Since one (of the sixteen) German states said 'no' on the TV tax increase (86 cents per household).....ARD (the public TV empire) has evaluated their position and two 'threats' are being constructed.
First, they are lawyering up and going to Constitutional Court....saying that they can't function without the 86 cent increase, and they want the court to agree....thus ordering the mechanism (the Bundestag and the sixteen states) to find a solution. Disconnecting the mechanism to say only a majority of states need to agree, thus forcing the rest to accept the deal? It's probably only way that the court could create out of thin air.
Ethical? The law....down on the books for several decades....would be a problem for the court to get over. The court might look at this and ask ARD why they can't cut something (that'd be a shocker for ARD management).
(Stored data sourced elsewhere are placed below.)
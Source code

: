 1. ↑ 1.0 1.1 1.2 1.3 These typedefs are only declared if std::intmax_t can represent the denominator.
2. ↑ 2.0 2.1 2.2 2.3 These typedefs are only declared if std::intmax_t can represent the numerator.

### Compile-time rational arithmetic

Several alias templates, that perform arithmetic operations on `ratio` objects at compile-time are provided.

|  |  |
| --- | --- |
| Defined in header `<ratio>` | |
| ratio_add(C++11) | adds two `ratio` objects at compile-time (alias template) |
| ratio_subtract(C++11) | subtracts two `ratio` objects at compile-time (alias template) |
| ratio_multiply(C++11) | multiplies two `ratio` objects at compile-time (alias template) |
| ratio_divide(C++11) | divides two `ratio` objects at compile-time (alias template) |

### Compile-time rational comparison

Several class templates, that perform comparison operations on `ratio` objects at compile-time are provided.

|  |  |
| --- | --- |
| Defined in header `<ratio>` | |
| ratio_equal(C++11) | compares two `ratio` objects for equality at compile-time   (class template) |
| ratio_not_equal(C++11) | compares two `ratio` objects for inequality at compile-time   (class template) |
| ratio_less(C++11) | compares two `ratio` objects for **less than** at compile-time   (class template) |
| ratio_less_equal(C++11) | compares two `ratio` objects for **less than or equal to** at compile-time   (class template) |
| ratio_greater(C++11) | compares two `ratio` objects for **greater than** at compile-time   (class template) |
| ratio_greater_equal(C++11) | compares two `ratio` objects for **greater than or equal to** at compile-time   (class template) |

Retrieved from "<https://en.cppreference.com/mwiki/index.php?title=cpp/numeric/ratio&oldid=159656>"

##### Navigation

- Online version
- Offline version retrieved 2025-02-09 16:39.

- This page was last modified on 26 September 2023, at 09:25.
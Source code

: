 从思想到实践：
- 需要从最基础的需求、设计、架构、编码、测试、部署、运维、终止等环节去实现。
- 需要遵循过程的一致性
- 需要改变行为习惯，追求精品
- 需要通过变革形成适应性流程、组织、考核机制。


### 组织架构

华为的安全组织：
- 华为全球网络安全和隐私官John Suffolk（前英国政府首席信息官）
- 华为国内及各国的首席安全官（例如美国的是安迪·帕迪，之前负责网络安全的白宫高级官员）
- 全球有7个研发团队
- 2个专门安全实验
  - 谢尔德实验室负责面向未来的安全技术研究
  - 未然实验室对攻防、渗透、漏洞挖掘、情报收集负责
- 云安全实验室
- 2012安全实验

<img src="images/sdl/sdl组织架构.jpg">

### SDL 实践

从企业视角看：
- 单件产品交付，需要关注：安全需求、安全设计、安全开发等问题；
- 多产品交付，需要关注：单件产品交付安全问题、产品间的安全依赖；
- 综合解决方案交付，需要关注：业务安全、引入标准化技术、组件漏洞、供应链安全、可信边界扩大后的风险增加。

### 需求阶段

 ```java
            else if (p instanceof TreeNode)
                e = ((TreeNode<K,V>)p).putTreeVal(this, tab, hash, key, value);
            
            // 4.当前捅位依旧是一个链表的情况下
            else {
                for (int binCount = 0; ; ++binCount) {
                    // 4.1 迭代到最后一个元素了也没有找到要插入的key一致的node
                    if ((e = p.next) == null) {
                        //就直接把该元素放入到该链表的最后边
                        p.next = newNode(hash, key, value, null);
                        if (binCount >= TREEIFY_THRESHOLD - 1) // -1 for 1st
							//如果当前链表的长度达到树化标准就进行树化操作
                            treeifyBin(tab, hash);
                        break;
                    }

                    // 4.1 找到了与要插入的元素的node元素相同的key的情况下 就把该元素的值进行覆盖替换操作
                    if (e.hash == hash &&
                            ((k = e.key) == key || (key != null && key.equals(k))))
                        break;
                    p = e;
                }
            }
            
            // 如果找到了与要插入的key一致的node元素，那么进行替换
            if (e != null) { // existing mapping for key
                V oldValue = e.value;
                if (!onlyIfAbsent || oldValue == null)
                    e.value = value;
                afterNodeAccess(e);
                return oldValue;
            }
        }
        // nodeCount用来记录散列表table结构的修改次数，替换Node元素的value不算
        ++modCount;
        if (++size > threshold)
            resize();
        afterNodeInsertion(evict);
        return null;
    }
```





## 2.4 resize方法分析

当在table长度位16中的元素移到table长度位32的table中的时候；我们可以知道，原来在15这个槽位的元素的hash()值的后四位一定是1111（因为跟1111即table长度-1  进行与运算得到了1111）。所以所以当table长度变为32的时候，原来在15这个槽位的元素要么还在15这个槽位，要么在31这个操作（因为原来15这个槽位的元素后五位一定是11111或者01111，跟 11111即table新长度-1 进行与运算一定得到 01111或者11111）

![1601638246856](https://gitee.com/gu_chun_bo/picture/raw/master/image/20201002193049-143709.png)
This requiring an entire year to evaluate? That's another part of the story. German courts rarely make quick judgements.
The second threat? They might go and start to eliminate or cut on things....to make a threat.
The possibility that the NEO network would go away? NEO was designed (at least originally in 2009) to be the alternate network for not-so-old Germans (meaning 18-to-45 years old) to flip over to and find 'more fun' entertainment.
On appeal to the public....most Germans would laugh and indicate that they watch fewer than ten hours a year of the network.
What NEO offers? Mostly US/Brit comedy and drama series (from the 1990s to the past decade). For four years, they ran Magnum P I. Hart to Hart (from the 1990s) has been on. Ray Donavon has been a popular series on it.
If you were looking at numbers....the first five years were absolutely lousy for them. Since the summer of 2016, they have bumped up two notches (somewhere between two and three percent of the population watching). I think this is more due to better picks on series (Fargo and Star Trek are now on).
ARD could go and cut back on TV movies being made, and just increase the number of game shows for prime-time.
The key point though....they need to show without the lousy 86 cents per household....they will simply produce less quality.
The fact that streaming TV (Amazon, Netflix, etc) is having a serious competition situation on public TV? I would imagine around my region....for Christmas...a number of twelve-year old kids are asking for a year's subscription to one of the digital networks as a Christmas present. ARD can't present an attractive choice for this 12-to-18 age group.
Settle back for an entertaining tax discussion.